Performance

We’d like to thank Drew Beckett — aka Drasnor — for putting the Potency 550W through its paces with his suite of test equipment. Without further ado, let’s see how it fared!

Testing methodology

We don’t mess around with BIOS readings at Icrontic. We came to the table armed with a DMM, digital oscilloscope and a hand-built load tester, all of which you can read about below:

Digital oscilloscope: We used a Velleman HPS40 digital oscilloscope to check the quality of the output from the Potency. This particular unit has a sample rate of 40 megasamples per second. This means that our equipment is capable of analyzing variations in the quality of the Potency’s output at up to 40 million times per second. Compare this accuracy to the typical fluctuations in quality that occur at a tiny fraction of that potential.

We’ve also configured the oscilloscope to measure the root mean square (RMS) voltage of the Potency’s output. This means that the DC components of the signal are filtered by the Velleman, allowing us to analyze the quality of the remaining fluctuations at an accuracy of 5 millivolts per division of the oscilloscope’s output.

Digital multimeter: While the oscilloscope busies itself with the fluctuations in our output, we recruited a Fluke 73 III DMM to test our DC voltage. This device will ensure that our voltage readings are accurate where the BIOS may not be.

Load testing: Our load tester is built using a 16 gauge nickel-chromium resistance wire. This nichrome wire is connected to two load generators:

• 1kW load with 12V applied to a 0.5 ohm resistor for 18A.
• 1kW load with 5V applied to a 0.25 ohm resistor for 20A.

In this case, both load sources are connected directly to the power supply with a standard molex connector.

Lastly, we triggered the power supply to run using a CoolMax PC/SPS tester. This unit will allow us to turn the power supply on and off without being connected to a motherboard, and it’s way more glamorous than a paperclip.

Results

Power supplies are designed to output steady DC current, which should be pegged at a constant voltage at all times. Sensitive electronics require the current to be steady else they may be damaged if the power is too erratic. Any voltage that deviates from a perfectly steady output is known as ripple.

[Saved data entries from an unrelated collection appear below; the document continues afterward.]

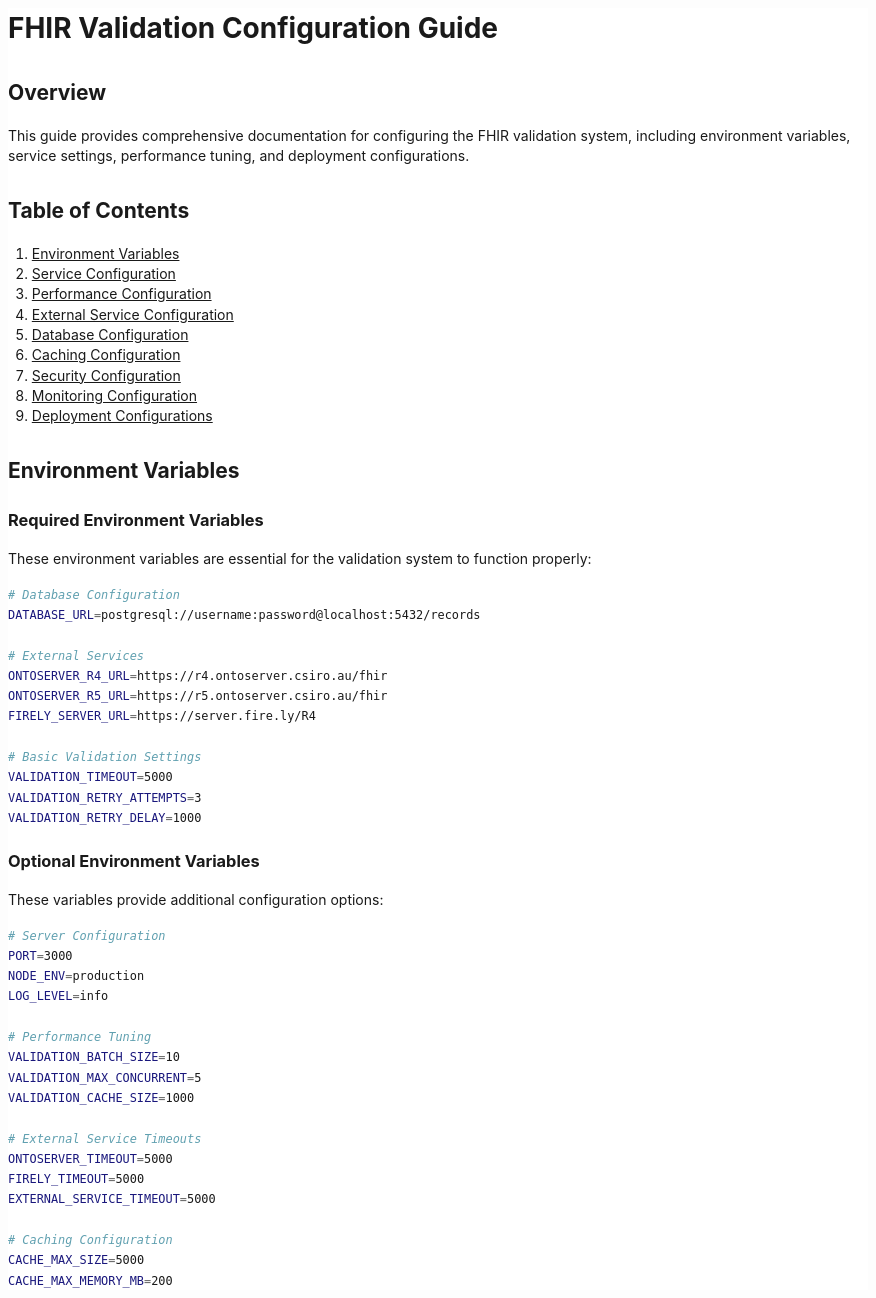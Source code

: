 # FHIR Validation Configuration Guide

## Overview

This guide provides comprehensive documentation for configuring the FHIR validation system, including environment variables, service settings, performance tuning, and deployment configurations.

## Table of Contents

1. [Environment Variables](#environment-variables)
2. [Service Configuration](#service-configuration)
3. [Performance Configuration](#performance-configuration)
4. [External Service Configuration](#external-service-configuration)
5. [Database Configuration](#database-configuration)
6. [Caching Configuration](#caching-configuration)
7. [Security Configuration](#security-configuration)
8. [Monitoring Configuration](#monitoring-configuration)
9. [Deployment Configurations](#deployment-configurations)

## Environment Variables

### Required Environment Variables

These environment variables are essential for the validation system to function properly:

```bash
# Database Configuration
DATABASE_URL=postgresql://username:password@localhost:5432/records

# External Services
ONTOSERVER_R4_URL=https://r4.ontoserver.csiro.au/fhir
ONTOSERVER_R5_URL=https://r5.ontoserver.csiro.au/fhir
FIRELY_SERVER_URL=https://server.fire.ly/R4

# Basic Validation Settings
VALIDATION_TIMEOUT=5000
VALIDATION_RETRY_ATTEMPTS=3
VALIDATION_RETRY_DELAY=1000
```

### Optional Environment Variables

These variables provide additional configuration options:

```bash
# Server Configuration
PORT=3000
NODE_ENV=production
LOG_LEVEL=info

# Performance Tuning
VALIDATION_BATCH_SIZE=10
VALIDATION_MAX_CONCURRENT=5
VALIDATION_CACHE_SIZE=1000

# External Service Timeouts
ONTOSERVER_TIMEOUT=5000
FIRELY_TIMEOUT=5000
EXTERNAL_SERVICE_TIMEOUT=5000

# Caching Configuration
CACHE_MAX_SIZE=5000
CACHE_MAX_MEMORY_MB=200
```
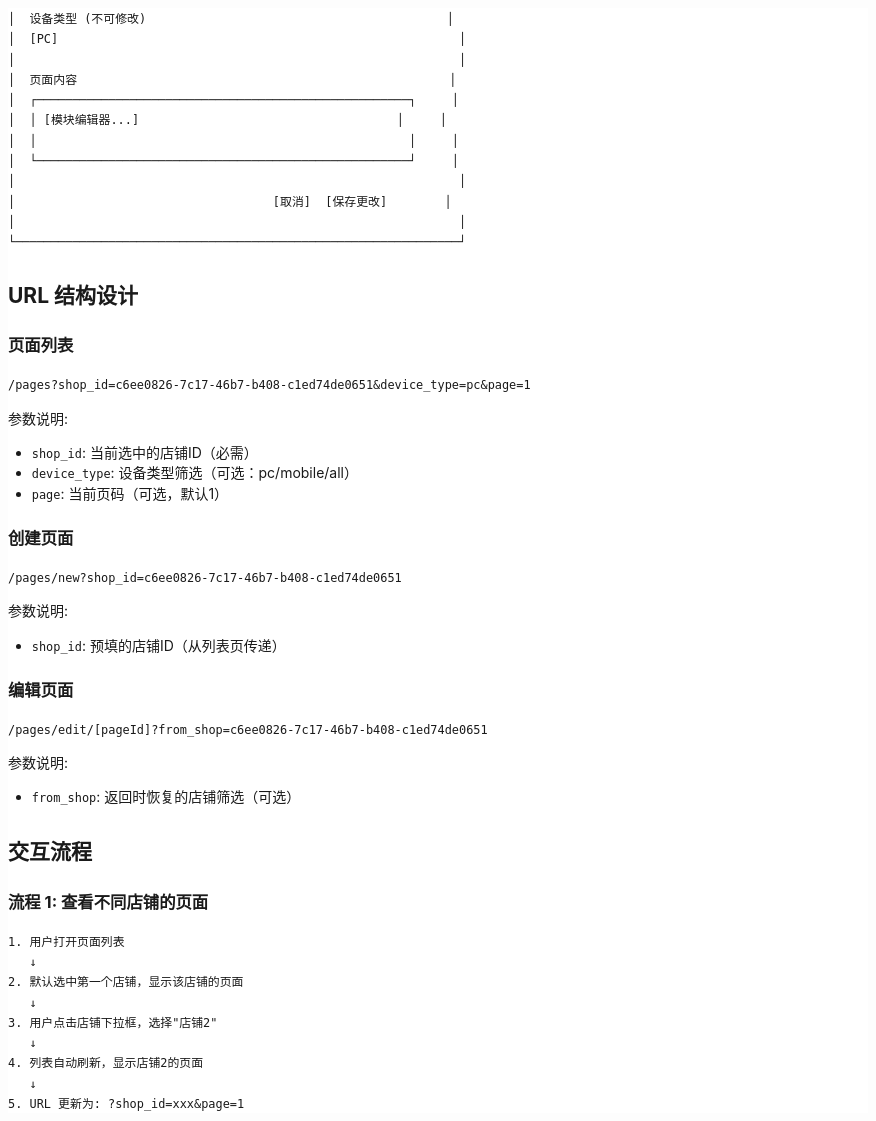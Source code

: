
 ```
│  设备类型 (不可修改)                                          │
│  [PC]                                                        │
│                                                              │
│  页面内容                                                    │
│  ┌────────────────────────────────────────────────────┐     │
│  │ [模块编辑器...]                                    │     │
│  │                                                    │     │
│  └────────────────────────────────────────────────────┘     │
│                                                              │
│                                    [取消]  [保存更改]        │
│                                                              │
└──────────────────────────────────────────────────────────────┘
```

## URL 结构设计

### 页面列表
```
/pages?shop_id=c6ee0826-7c17-46b7-b408-c1ed74de0651&device_type=pc&page=1
```

参数说明:
- `shop_id`: 当前选中的店铺ID（必需）
- `device_type`: 设备类型筛选（可选：pc/mobile/all）
- `page`: 当前页码（可选，默认1）

### 创建页面
```
/pages/new?shop_id=c6ee0826-7c17-46b7-b408-c1ed74de0651
```

参数说明:
- `shop_id`: 预填的店铺ID（从列表页传递）

### 编辑页面
```
/pages/edit/[pageId]?from_shop=c6ee0826-7c17-46b7-b408-c1ed74de0651
```

参数说明:
- `from_shop`: 返回时恢复的店铺筛选（可选）

## 交互流程

### 流程 1: 查看不同店铺的页面

```
1. 用户打开页面列表
   ↓
2. 默认选中第一个店铺，显示该店铺的页面
   ↓
3. 用户点击店铺下拉框，选择"店铺2"
   ↓
4. 列表自动刷新，显示店铺2的页面
   ↓
5. URL 更新为: ?shop_id=xxx&page=1
```
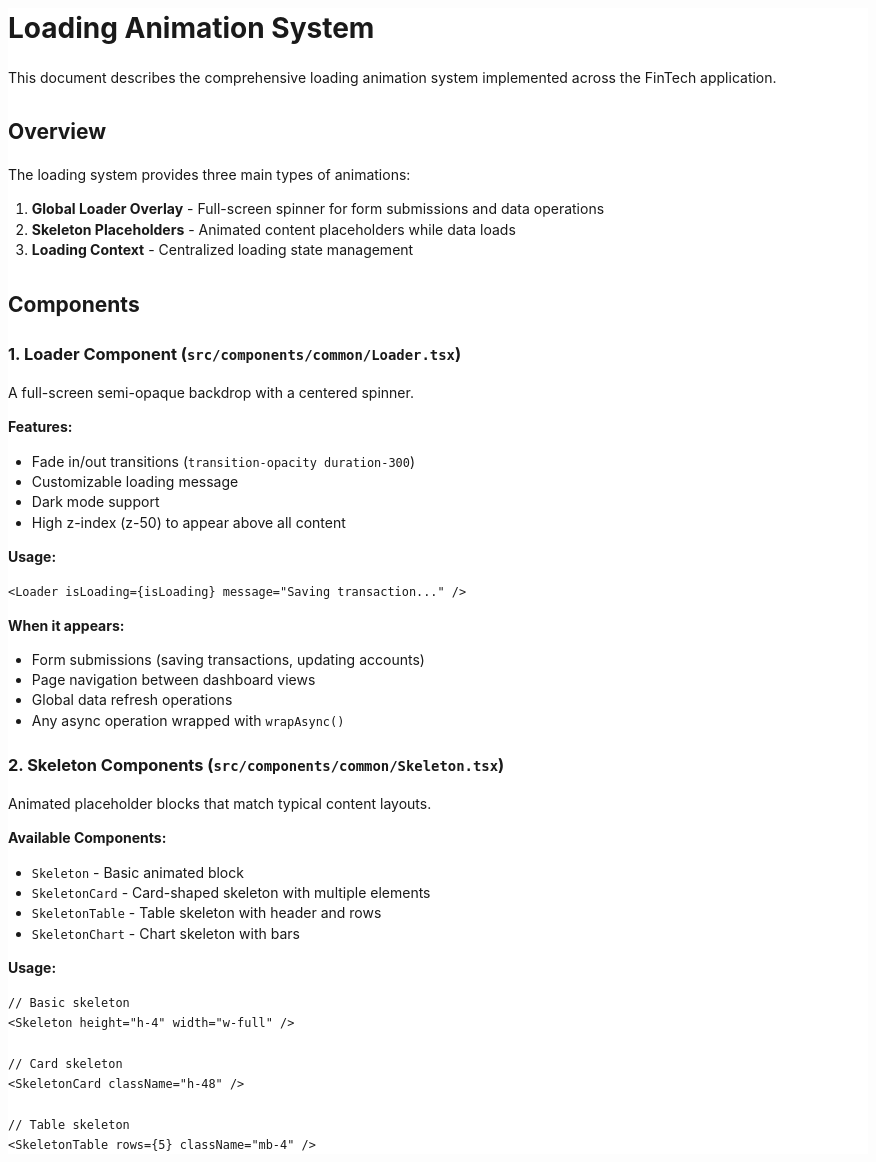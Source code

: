 # Loading Animation System

This document describes the comprehensive loading animation system implemented across the FinTech application.

## Overview

The loading system provides three main types of animations:
1. **Global Loader Overlay** - Full-screen spinner for form submissions and data operations
2. **Skeleton Placeholders** - Animated content placeholders while data loads
3. **Loading Context** - Centralized loading state management

## Components

### 1. Loader Component (`src/components/common/Loader.tsx`)

A full-screen semi-opaque backdrop with a centered spinner.

**Features:**
- Fade in/out transitions (`transition-opacity duration-300`)
- Customizable loading message
- Dark mode support
- High z-index (z-50) to appear above all content

**Usage:**
```tsx
<Loader isLoading={isLoading} message="Saving transaction..." />
```

**When it appears:**
- Form submissions (saving transactions, updating accounts)
- Page navigation between dashboard views
- Global data refresh operations
- Any async operation wrapped with `wrapAsync()`

### 2. Skeleton Components (`src/components/common/Skeleton.tsx`)

Animated placeholder blocks that match typical content layouts.

**Available Components:**
- `Skeleton` - Basic animated block
- `SkeletonCard` - Card-shaped skeleton with multiple elements
- `SkeletonTable` - Table skeleton with header and rows
- `SkeletonChart` - Chart skeleton with bars

**Usage:**
```tsx
// Basic skeleton
<Skeleton height="h-4" width="w-full" />

// Card skeleton
<SkeletonCard className="h-48" />

// Table skeleton
<SkeletonTable rows={5} className="mb-4" />
```
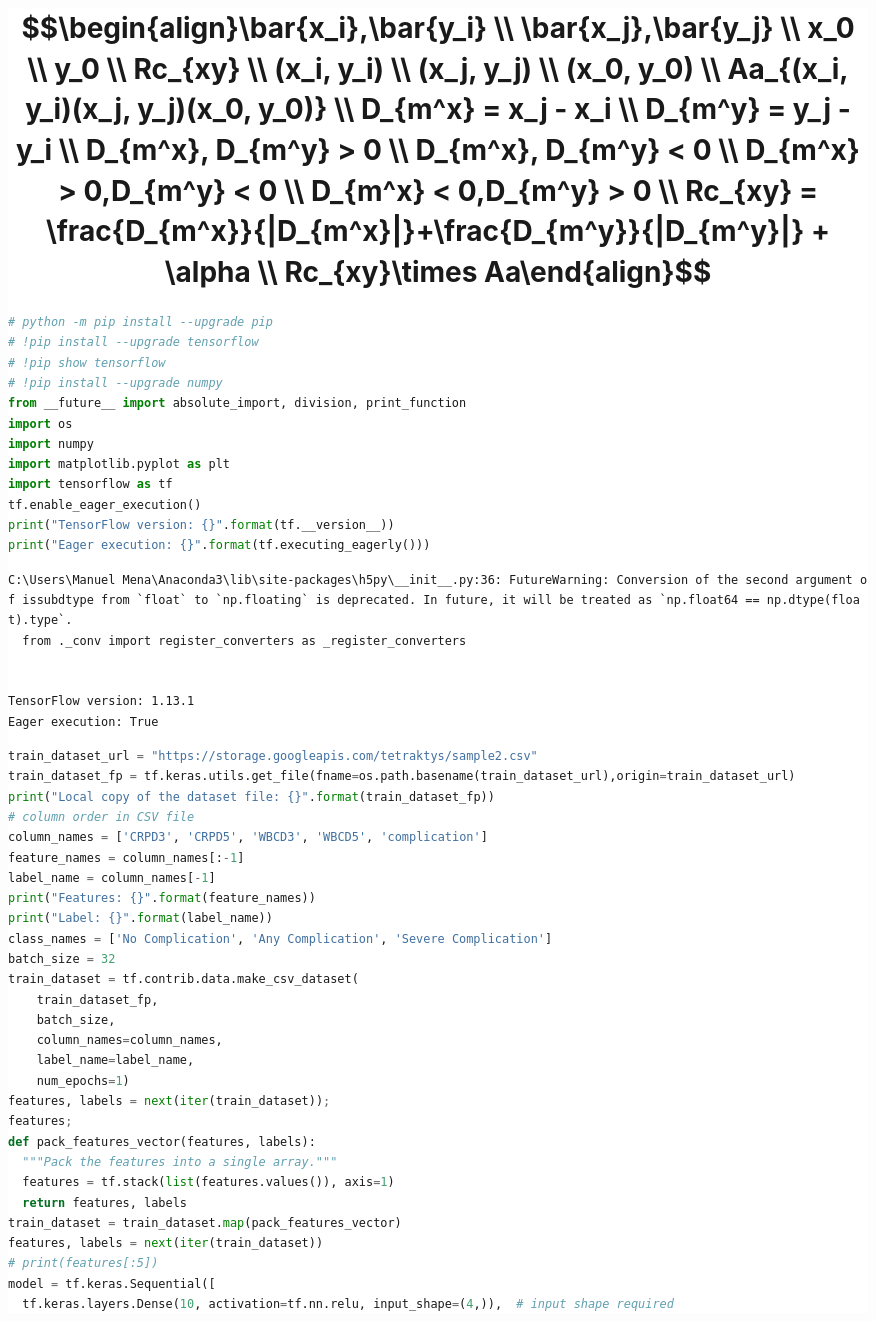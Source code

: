 
# $$\begin{align}\bar{x_i},\bar{y_i} \\ \bar{x_j},\bar{y_j} \\ x_0 \\ y_0 \\ Rc_{xy} \\ (x_i, y_i) \\ (x_j, y_j) \\ (x_0, y_0) \\ Aa_{(x_i, y_i)(x_j, y_j)(x_0, y_0)} \\ D_{m^x} = x_j - x_i \\ D_{m^y} = y_j - y_i \\ D_{m^x}, D_{m^y} > 0 \\ D_{m^x}, D_{m^y} < 0 \\ D_{m^x} > 0,D_{m^y} < 0 \\ D_{m^x} < 0,D_{m^y} > 0 \\ Rc_{xy} = \frac{D_{m^x}}{|D_{m^x}|}+\frac{D_{m^y}}{|D_{m^y}|} + \alpha \\ Rc_{xy}\times Aa\end{align}$$


```python
# python -m pip install --upgrade pip
# !pip install --upgrade tensorflow
# !pip show tensorflow
# !pip install --upgrade numpy
from __future__ import absolute_import, division, print_function
import os
import numpy
import matplotlib.pyplot as plt
import tensorflow as tf
tf.enable_eager_execution()
print("TensorFlow version: {}".format(tf.__version__))
print("Eager execution: {}".format(tf.executing_eagerly()))
```

    C:\Users\Manuel Mena\Anaconda3\lib\site-packages\h5py\__init__.py:36: FutureWarning: Conversion of the second argument of issubdtype from `float` to `np.floating` is deprecated. In future, it will be treated as `np.float64 == np.dtype(float).type`.
      from ._conv import register_converters as _register_converters
    

    TensorFlow version: 1.13.1
    Eager execution: True
    


```python
train_dataset_url = "https://storage.googleapis.com/tetraktys/sample2.csv"
train_dataset_fp = tf.keras.utils.get_file(fname=os.path.basename(train_dataset_url),origin=train_dataset_url)
print("Local copy of the dataset file: {}".format(train_dataset_fp))
# column order in CSV file
column_names = ['CRPD3', 'CRPD5', 'WBCD3', 'WBCD5', 'complication']
feature_names = column_names[:-1]
label_name = column_names[-1]
print("Features: {}".format(feature_names))
print("Label: {}".format(label_name))
class_names = ['No Complication', 'Any Complication', 'Severe Complication']
batch_size = 32
train_dataset = tf.contrib.data.make_csv_dataset(
    train_dataset_fp,
    batch_size, 
    column_names=column_names,
    label_name=label_name,
    num_epochs=1)
features, labels = next(iter(train_dataset));
features;
def pack_features_vector(features, labels):
  """Pack the features into a single array."""
  features = tf.stack(list(features.values()), axis=1)
  return features, labels
train_dataset = train_dataset.map(pack_features_vector)
features, labels = next(iter(train_dataset))
# print(features[:5])
model = tf.keras.Sequential([
  tf.keras.layers.Dense(10, activation=tf.nn.relu, input_shape=(4,)),  # input shape required
```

We can calculate the ripple with a value called mVDC_RMS, or the average amount the line’s quality wanders away from our perfect world as measured in millivolts. Higher values for mVDC_RMS indicate a more inconsistent output from our power supply.

+5V Rail Quality

As testing began, the +5V rail started almost exactly at the desired 5V at 5.04V idle. With a heavy load applied to the +5V rail, a drop to only 4.8V was observed. While the voltage did dip slightly, it was very minor. The ripple was just plain outstanding at both idle and load.

Ripple was fairly low but had odd waveform characteristics. The waveform had nominal peak-to-peak ripple of 10 mV and a few spikes up to 30 mV. This was very good and well within the ATX specification.

At load, ripple was pretty good. Nominal peak-to-peak ripple is 15 mV, with peaks to 100 mV.

+12V Rail Quality

The +12V rail started out strong, if a touch high, at 12.37V. At full load, it dipped slightly to 12.23V. Put simply, the Potency 550 12V rail had outstanding output and ripple characteristics.

At 12V idle, peak-to-peak ripple was about 20 mV with a few small transients. This waveform would likely appear constant in motherboard monitoring software. A bit of the AC waveform from the input was visible but, overall, this was very good.

Peak-to-peak voltage was around 20 mV at load with some 100 mV peaks. Motherboard monitoring software would likely report this as constant with the occasional dip or spike.